- Exercise: Since only part of the material below is wanted, output exactly the lines from the one with "- **onboarding_completed** (boolean field)" up to and including the one with "- Only authenticated".

- Records to use:
:::

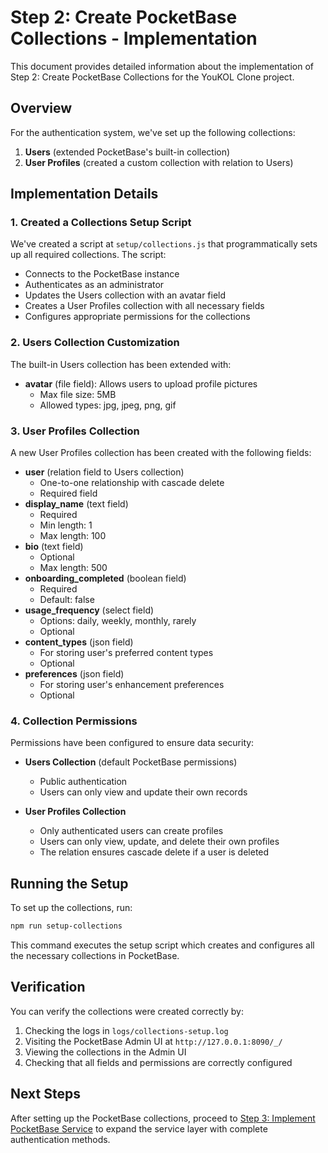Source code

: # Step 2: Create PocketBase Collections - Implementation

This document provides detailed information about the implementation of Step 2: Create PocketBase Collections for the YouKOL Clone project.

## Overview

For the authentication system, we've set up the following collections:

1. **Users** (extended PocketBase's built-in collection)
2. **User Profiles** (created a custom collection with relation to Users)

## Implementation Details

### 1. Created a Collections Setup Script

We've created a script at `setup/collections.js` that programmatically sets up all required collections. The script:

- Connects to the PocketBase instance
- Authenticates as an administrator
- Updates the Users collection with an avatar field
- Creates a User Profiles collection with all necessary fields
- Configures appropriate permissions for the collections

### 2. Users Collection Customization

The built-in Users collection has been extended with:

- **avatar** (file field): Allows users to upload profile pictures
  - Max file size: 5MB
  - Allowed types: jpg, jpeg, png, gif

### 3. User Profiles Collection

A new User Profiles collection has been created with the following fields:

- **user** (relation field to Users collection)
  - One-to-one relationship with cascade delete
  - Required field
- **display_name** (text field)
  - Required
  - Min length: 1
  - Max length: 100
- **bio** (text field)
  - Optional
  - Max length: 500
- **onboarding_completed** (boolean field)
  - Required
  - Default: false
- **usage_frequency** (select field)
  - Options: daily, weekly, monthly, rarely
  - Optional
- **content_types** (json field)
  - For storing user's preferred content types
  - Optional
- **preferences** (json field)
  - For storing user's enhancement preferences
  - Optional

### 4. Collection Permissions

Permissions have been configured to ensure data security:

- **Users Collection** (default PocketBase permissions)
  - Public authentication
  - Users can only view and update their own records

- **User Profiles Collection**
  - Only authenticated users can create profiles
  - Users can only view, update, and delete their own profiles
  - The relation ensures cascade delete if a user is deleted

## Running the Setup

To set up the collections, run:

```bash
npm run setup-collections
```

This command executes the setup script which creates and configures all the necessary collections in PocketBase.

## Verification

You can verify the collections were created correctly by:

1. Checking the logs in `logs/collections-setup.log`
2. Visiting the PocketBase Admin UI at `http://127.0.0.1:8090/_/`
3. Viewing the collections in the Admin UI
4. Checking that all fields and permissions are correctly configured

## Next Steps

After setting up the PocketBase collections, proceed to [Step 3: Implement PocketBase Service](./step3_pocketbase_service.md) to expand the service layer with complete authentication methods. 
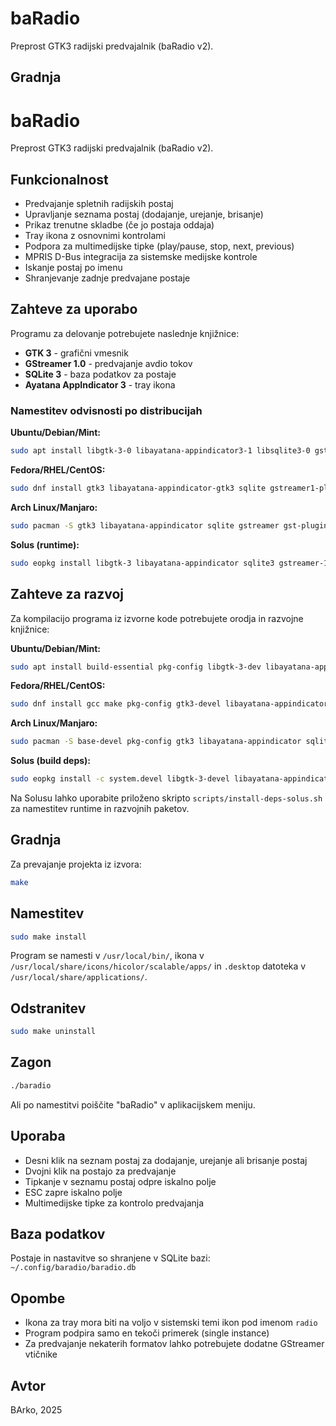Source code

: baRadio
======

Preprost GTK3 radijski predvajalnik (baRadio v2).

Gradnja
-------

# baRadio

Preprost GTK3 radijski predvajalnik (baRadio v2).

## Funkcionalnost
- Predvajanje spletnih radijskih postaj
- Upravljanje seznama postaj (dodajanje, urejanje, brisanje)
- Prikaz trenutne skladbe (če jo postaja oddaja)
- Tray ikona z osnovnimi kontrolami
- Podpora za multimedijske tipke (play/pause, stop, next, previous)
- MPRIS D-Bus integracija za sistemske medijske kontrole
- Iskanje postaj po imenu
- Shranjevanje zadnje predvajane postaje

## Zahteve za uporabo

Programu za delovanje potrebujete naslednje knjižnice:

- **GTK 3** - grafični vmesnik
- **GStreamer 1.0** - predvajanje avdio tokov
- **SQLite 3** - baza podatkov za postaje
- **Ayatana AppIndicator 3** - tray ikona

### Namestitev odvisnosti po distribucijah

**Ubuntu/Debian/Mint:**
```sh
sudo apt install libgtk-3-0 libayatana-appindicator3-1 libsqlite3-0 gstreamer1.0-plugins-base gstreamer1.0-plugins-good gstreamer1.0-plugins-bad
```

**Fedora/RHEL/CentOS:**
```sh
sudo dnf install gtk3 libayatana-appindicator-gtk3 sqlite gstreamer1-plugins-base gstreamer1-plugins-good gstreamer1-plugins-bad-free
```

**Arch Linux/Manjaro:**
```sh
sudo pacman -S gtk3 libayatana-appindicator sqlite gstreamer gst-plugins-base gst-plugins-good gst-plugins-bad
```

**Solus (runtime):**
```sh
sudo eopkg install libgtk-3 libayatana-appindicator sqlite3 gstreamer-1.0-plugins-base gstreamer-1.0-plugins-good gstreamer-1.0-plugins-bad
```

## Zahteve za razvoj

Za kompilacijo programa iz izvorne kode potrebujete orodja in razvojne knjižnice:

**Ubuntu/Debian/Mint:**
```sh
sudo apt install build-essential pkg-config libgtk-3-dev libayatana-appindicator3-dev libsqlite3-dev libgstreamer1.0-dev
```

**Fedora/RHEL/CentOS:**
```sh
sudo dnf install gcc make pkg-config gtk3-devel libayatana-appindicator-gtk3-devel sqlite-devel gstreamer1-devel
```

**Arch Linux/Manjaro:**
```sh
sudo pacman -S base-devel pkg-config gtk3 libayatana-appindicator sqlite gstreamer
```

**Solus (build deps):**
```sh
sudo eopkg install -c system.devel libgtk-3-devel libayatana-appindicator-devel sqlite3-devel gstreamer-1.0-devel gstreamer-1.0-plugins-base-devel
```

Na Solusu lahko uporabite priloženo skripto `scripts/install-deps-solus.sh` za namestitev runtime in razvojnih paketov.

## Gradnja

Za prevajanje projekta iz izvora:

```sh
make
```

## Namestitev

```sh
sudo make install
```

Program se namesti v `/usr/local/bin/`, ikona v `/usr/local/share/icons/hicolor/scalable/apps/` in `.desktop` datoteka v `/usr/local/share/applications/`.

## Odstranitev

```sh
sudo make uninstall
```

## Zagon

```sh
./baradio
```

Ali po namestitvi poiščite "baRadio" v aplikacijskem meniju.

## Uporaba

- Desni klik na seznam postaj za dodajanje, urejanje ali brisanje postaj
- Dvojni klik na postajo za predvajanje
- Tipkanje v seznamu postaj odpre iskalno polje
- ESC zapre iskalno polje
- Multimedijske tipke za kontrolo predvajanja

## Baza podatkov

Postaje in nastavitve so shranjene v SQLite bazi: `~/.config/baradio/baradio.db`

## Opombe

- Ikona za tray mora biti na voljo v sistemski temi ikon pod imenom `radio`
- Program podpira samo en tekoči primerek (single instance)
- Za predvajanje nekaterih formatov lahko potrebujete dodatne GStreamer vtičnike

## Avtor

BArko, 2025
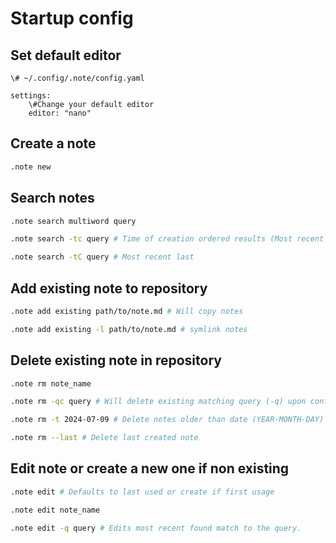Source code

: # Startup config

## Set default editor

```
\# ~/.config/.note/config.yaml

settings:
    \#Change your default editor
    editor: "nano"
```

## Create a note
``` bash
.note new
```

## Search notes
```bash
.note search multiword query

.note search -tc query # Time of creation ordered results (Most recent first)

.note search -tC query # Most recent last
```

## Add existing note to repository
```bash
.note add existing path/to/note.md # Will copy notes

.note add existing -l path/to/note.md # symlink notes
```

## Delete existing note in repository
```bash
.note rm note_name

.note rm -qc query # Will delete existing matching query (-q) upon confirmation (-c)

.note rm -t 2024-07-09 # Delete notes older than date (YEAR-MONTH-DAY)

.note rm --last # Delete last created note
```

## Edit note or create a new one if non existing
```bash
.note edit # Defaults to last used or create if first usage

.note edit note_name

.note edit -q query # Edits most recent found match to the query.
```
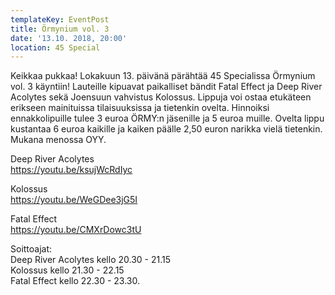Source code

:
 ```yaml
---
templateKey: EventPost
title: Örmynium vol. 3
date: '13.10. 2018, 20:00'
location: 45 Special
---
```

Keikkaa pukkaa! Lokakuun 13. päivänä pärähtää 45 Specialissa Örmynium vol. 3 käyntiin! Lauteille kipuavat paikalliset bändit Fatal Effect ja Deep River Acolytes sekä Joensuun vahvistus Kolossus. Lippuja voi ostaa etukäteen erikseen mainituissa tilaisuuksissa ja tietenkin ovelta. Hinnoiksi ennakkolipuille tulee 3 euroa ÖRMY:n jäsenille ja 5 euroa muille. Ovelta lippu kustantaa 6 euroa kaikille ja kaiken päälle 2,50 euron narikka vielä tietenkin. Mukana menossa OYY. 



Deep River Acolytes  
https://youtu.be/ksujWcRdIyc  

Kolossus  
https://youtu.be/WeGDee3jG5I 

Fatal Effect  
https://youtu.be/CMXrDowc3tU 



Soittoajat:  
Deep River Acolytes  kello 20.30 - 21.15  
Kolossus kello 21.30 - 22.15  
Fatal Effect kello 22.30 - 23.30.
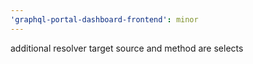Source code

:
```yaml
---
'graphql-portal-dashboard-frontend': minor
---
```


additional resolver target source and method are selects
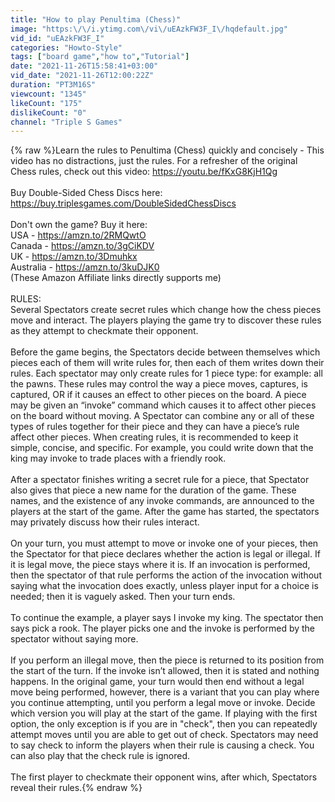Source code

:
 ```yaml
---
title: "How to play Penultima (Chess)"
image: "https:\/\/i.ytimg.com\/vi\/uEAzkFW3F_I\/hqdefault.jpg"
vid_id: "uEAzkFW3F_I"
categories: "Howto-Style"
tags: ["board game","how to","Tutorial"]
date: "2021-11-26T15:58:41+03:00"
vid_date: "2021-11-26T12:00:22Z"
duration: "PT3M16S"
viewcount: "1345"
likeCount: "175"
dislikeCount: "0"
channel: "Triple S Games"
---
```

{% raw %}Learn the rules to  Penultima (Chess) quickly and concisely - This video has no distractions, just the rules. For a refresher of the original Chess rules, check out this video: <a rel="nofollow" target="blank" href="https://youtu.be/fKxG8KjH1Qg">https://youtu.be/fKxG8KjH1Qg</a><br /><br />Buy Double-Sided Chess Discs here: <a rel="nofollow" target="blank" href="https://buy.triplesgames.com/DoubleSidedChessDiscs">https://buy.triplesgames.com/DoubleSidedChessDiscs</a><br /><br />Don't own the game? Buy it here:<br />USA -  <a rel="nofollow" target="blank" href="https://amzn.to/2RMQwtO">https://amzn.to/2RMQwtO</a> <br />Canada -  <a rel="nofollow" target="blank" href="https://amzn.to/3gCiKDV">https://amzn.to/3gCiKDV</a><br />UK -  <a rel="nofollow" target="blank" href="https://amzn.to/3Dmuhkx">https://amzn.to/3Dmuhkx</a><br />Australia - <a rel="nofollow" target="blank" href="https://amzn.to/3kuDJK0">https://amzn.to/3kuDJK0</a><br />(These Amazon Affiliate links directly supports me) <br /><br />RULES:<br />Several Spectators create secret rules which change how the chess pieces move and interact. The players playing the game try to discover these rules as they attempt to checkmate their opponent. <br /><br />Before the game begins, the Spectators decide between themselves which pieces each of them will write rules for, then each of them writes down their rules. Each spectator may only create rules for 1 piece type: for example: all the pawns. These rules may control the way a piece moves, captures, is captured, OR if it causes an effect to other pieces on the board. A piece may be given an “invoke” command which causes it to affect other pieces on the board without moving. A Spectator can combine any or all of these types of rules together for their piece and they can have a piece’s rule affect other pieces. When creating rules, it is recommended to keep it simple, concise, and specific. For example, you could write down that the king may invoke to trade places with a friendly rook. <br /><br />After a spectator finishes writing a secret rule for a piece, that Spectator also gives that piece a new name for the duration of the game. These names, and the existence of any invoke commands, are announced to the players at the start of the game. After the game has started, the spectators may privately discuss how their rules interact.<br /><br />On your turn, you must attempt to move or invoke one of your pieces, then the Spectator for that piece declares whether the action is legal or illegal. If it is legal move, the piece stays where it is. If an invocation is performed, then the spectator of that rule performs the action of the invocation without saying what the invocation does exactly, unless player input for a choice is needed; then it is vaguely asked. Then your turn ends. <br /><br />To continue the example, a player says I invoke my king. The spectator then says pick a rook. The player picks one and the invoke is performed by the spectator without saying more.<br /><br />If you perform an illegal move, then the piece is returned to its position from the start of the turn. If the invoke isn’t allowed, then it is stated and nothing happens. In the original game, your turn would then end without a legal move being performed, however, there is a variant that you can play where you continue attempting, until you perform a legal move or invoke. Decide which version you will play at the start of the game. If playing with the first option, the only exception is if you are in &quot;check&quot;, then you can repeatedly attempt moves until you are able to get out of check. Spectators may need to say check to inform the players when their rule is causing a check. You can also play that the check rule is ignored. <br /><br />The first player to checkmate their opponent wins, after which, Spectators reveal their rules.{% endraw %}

:::

- Response to this task:
- **onboarding_completed** (boolean field)
  - Required
  - Default: false
- **usage_frequency** (select field)
  - Options: daily, weekly, monthly, rarely
  - Optional
- **content_types** (json field)
  - For storing user's preferred content types
  - Optional
- **preferences** (json field)
  - For storing user's enhancement preferences
  - Optional

### 4. Collection Permissions

Permissions have been configured to ensure data security:

- **Users Collection** (default PocketBase permissions)
  - Public authentication
  - Users can only view and update their own records

- **User Profiles Collection**
  - Only authenticated users can create profiles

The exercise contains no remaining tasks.